**YOUR INSTRUCTIONS:** Every line containing the word "lstlisting" must be pulled from the records.

**INPUT RECORDS:**

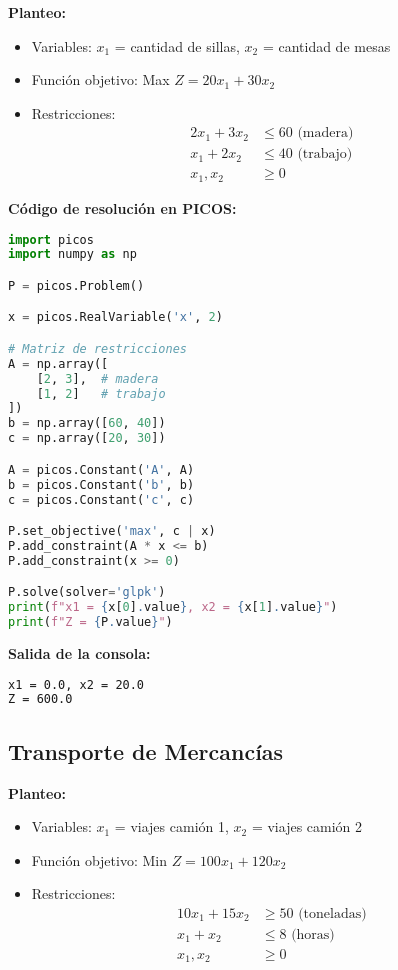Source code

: \documentclass[12pt]{article}
\begin{document}
\textbf{Planteo:}
\begin{itemize}
\item Variables: $x_1$ = cantidad de sillas, $x_2$ = cantidad de mesas
\item Función objetivo: Max $Z = 20x_1 + 30x_2$
\item Restricciones:
  \begin{align*}
  2x_1 + 3x_2 &\leq 60 \text{ (madera)} \\
  x_1 + 2x_2 &\leq 40 \text{ (trabajo)} \\
  x_1, x_2 &\geq 0
  \end{align*}
\end{itemize}

\textbf{Código de resolución en PICOS:}
\begin{lstlisting}[language=Python]
import picos
import numpy as np

P = picos.Problem()

x = picos.RealVariable('x', 2)

# Matriz de restricciones
A = np.array([
    [2, 3],  # madera
    [1, 2]   # trabajo
])
b = np.array([60, 40])
c = np.array([20, 30])

A = picos.Constant('A', A)
b = picos.Constant('b', b)
c = picos.Constant('c', c)

P.set_objective('max', c | x)
P.add_constraint(A * x <= b)
P.add_constraint(x >= 0)

P.solve(solver='glpk')
print(f"x1 = {x[0].value}, x2 = {x[1].value}")
print(f"Z = {P.value}")
\end{lstlisting}

\textbf{Salida de la consola:}
\begin{lstlisting}[language=bash,backgroundcolor=\color{black},basicstyle=\color{white}\ttfamily,numbers=none]
x1 = 0.0, x2 = 20.0
Z = 600.0
\end{lstlisting}

\subsection{Transporte de Mercancías}

\textbf{Planteo:}
\begin{itemize}
\item Variables: $x_1$ = viajes camión 1, $x_2$ = viajes camión 2
\item Función objetivo: Min $Z = 100x_1 + 120x_2$
\item Restricciones:
  \begin{align*}
  10x_1 + 15x_2 &\geq 50 \text{ (toneladas)} \\
  x_1 + x_2 &\leq 8 \text{ (horas)} \\
  x_1, x_2 &\geq 0
  \end{align*}
\end{itemize}
\end{document}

**WRITTEN REPLY:**
\begin{lstlisting}[language=Python]
\end{lstlisting}
\begin{lstlisting}[language=bash,backgroundcolor=\color{black},basicstyle=\color{white}\ttfamily,numbers=none]
\end{lstlisting}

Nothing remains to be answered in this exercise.